Per a footnote in AMD's RDNA2 web page:
"Measurement calculated by AMD engineering, on a Radeon RX 6000 series card with 128 MB AMD Infinity Cache and 256-bit GDDR6. Measuring 4k gaming average AMD Infinity Cache hit rates of 58% across top gaming titles, multiplied by theoretical peak bandwidth from the 16 64B AMD Infinity Fabric channels connecting the Cache to the Graphics Engine at boost frequency of up to 1.94 GHz."
Being 2/3 or more of the latency of main memory would probably not shift the fortunes of the RT block if it's sensitive to that metric, or it does help and it would in part be compensating for AMD's longer RT critical loop. AMD's method has the RT hardware's node evaluation and traversal steps straddling the typically long-latency interface between the SIMD and TEX block.
It's also possible (likely?) that Sony had access to the full RDNA2 roadmap (barring perhaps VRS if AMD are implementing MS patents), but chose to fork from it at a point where some elements were not ready, and so some elements were closer to RDNA1. You could still reasonably claim this is based on RDNA2 because it is indeed based on, and implements much of, the RDNA2 roadmap.
Two good reasons to take this approach could be:
- Your date for having working silicon demands it
- The time required for customisation (requiring a fork from the roadmap) means you can't wait.
Both are entirely reasonable. And it certainly appears that Sony had properly functioning silicon widely available to developers a while before MS did. Even Craig didn't get to run on XSX as late as this summer, while Sony was showing off Spiderman on at least partially complete PS5 hardware 18 months ago. Guess who's going to have the more impressive exclusive launch title to show off this Christmas?
DX12U is core to MS's gaming strategy, and it'll be a big driver of AMDs RDNA2 roadmap (perhaps the biggest).

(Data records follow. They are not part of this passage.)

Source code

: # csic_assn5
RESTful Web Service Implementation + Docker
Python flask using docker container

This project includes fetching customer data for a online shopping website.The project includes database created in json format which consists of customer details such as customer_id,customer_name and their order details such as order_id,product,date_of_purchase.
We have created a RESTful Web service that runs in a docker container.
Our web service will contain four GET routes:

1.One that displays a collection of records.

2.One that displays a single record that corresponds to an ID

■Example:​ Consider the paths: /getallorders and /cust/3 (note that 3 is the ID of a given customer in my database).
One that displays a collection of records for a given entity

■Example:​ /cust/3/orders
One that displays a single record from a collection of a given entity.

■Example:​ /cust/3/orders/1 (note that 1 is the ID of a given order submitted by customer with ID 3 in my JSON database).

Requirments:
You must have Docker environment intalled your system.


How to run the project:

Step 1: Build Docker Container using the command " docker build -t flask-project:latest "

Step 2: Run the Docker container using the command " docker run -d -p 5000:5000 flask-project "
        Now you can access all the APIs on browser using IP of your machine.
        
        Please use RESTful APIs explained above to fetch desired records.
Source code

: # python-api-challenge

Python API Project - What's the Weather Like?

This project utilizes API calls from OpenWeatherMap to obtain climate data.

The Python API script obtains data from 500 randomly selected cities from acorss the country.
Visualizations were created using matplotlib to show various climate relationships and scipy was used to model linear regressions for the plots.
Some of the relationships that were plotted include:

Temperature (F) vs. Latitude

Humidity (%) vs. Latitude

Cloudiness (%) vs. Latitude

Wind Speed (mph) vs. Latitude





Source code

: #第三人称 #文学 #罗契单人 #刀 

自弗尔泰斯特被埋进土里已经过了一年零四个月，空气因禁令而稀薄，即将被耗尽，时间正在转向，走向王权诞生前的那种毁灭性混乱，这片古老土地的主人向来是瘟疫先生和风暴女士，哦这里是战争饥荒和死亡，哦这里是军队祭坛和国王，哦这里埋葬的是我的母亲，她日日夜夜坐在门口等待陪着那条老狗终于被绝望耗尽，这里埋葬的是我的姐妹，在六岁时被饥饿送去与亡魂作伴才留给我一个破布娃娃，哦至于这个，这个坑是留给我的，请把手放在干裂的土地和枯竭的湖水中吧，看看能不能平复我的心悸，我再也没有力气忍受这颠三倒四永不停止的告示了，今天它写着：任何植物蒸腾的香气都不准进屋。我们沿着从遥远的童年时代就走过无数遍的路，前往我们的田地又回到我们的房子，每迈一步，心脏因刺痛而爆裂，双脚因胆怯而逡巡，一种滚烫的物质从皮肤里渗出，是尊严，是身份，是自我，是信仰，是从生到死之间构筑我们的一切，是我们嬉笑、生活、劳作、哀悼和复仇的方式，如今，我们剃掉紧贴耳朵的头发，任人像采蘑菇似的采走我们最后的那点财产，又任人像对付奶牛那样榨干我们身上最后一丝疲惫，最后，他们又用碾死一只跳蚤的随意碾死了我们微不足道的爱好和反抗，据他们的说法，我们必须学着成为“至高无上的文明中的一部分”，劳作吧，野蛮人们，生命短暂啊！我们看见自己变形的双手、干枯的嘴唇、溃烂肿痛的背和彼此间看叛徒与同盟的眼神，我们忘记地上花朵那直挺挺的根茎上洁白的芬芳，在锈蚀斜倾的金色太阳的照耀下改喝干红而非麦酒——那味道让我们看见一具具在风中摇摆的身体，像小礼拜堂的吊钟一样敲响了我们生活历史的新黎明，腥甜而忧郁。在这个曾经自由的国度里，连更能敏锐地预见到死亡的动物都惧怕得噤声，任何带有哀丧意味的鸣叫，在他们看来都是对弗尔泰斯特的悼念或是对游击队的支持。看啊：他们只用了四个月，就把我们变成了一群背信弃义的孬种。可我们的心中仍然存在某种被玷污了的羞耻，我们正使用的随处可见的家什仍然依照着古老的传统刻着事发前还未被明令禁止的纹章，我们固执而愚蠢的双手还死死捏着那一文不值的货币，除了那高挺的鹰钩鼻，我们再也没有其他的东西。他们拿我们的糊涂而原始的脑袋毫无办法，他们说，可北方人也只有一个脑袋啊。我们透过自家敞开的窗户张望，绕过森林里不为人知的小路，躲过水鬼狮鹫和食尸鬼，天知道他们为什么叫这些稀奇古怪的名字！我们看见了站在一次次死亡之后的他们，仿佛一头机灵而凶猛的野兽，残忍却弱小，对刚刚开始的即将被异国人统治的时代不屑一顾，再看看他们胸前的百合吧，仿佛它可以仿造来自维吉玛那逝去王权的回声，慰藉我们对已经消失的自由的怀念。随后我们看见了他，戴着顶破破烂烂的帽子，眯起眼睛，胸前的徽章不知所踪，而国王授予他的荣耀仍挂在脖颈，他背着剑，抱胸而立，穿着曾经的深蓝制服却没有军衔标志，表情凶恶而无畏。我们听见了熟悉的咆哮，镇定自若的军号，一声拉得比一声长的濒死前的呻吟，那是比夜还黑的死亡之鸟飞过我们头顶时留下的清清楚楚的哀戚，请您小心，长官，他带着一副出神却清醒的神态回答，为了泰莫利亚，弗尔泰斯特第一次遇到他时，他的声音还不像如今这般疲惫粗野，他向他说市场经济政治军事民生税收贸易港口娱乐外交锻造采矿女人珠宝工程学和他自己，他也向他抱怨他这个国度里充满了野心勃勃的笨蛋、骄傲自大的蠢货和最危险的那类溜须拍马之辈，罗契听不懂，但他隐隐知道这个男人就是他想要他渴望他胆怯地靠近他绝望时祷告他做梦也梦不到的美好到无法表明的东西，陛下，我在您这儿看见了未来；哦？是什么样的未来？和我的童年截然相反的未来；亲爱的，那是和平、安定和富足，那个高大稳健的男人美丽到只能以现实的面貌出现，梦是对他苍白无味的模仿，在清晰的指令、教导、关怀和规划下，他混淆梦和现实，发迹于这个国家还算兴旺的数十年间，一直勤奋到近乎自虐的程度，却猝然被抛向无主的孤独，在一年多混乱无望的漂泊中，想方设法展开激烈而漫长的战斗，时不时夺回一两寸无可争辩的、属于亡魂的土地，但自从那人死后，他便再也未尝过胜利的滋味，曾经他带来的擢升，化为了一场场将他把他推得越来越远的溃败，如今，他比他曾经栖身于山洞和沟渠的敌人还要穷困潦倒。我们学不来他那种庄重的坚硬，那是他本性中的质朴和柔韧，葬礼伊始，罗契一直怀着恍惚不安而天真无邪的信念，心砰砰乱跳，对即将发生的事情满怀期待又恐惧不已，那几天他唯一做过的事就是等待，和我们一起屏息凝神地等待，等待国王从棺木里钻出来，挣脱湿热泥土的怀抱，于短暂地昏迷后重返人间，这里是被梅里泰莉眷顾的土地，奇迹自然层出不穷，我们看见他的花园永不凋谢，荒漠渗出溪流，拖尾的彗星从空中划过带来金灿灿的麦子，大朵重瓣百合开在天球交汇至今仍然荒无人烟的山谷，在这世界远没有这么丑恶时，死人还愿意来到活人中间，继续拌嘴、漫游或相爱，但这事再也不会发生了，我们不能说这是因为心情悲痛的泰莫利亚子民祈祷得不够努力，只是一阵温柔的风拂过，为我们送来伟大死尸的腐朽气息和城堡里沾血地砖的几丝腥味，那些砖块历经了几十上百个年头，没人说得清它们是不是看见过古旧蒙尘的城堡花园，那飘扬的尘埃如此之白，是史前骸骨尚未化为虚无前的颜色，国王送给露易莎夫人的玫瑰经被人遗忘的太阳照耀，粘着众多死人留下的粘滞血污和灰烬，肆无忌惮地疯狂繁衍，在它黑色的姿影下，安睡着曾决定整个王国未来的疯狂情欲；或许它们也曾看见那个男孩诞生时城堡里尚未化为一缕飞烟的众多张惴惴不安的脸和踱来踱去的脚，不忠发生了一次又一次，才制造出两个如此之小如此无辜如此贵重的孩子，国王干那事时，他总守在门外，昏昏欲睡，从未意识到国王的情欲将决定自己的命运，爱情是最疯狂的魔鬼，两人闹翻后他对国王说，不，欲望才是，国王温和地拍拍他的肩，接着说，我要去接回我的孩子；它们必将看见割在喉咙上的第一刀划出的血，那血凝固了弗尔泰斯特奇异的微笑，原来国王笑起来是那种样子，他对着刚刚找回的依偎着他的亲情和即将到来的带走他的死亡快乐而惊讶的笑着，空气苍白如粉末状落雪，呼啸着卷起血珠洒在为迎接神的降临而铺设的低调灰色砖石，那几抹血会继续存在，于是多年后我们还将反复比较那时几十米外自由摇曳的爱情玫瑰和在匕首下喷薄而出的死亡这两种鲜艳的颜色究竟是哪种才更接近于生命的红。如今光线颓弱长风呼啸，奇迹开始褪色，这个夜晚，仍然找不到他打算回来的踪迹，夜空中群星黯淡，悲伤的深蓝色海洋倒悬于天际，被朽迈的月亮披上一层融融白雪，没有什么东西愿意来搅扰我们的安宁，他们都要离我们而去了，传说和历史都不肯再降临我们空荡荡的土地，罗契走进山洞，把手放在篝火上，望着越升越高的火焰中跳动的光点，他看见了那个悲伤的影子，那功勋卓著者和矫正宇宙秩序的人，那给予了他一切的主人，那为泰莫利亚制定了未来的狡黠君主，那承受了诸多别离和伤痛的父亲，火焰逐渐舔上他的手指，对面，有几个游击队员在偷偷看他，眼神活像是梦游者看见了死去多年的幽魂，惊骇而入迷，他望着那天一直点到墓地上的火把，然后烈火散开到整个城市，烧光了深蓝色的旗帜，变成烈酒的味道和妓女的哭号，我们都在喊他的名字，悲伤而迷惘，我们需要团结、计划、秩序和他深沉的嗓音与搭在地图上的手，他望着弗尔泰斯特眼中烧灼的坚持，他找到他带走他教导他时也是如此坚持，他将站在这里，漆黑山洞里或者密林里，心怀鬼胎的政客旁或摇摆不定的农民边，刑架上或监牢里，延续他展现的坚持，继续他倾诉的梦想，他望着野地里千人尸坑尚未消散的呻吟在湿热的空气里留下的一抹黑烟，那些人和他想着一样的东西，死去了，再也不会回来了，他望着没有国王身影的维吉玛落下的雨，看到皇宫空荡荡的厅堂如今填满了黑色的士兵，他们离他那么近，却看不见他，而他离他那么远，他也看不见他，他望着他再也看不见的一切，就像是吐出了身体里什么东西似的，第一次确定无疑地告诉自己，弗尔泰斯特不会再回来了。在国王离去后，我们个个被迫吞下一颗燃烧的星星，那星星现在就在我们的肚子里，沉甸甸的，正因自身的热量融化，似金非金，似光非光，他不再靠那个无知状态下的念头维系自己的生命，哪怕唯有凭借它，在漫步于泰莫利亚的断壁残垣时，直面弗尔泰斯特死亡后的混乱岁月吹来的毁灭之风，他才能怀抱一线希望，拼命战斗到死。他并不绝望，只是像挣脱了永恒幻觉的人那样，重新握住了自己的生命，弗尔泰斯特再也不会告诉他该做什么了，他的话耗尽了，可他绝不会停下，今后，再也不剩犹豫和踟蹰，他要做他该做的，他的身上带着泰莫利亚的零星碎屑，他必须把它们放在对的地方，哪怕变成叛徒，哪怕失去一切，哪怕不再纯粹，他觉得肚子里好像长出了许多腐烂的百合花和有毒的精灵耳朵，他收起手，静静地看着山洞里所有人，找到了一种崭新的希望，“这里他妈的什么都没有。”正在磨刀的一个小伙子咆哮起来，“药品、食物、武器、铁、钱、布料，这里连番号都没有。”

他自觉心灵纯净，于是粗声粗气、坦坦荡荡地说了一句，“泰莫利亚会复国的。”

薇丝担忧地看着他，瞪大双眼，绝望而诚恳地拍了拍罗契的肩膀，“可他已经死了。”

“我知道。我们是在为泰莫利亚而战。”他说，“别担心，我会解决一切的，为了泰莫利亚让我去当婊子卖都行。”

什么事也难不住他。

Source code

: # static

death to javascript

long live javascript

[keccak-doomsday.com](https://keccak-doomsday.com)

It seems natural that MS would fork from "full RDNA2". On the down side, it meant that their customisations to it such as Velocity Architecture weren't working properly as late as this spring. Ouch.
There's also the possibility of some of Microsoft's customizations becoming part of a discrete GPU design. Cerny pointed to that collaboration that Sony had with AMD and how a few minor PS4 tweaks showed up in one GPU. It's likely Sony isn't the only party that this can happen for. Of course, if one console's feature shows up in a discrete product, it could be interpreted that the discrete product + vendor-specific tweak is the "full" architecture.
That possibility aside, there's a few discrepancies that have been mentioned in the past that could be other sources of a timing discrepancy or a choice to skip a feature. The inference-focused instructions could be something Microsoft waited for, although in fairness specific formats like that tend to be inconsistent among AMD GPUs.
Sony's geometry front end had some explicitly different naming, and primitive shaders were named for Sony rather than the DX12 mesh shaders. That could be the result of timing, since Mesh shaders weren't an AMD initiative and could have led to AMD's primitive shader functionality being replaced or modified. Sony may have committed prior to that transition, or decided the transition was uncompelling versus what it already had.
The other side of the semi-custom relationship, which Cerny mentioned, is that it's possible for a console's tweaks to be uncompelling to AMD. Sony's architectures have their fair share of customizations AMD didn't want to use, and the PC-side collaboration with Microsoft could mean that what Microsoft wanted would tend to be something AMD would care about.
From this, it was confirmed that 2022 was included.
AMD's projections tend to be conservative so it could be earlier or, barring a delay more serious than they expect, up to the end of 2022.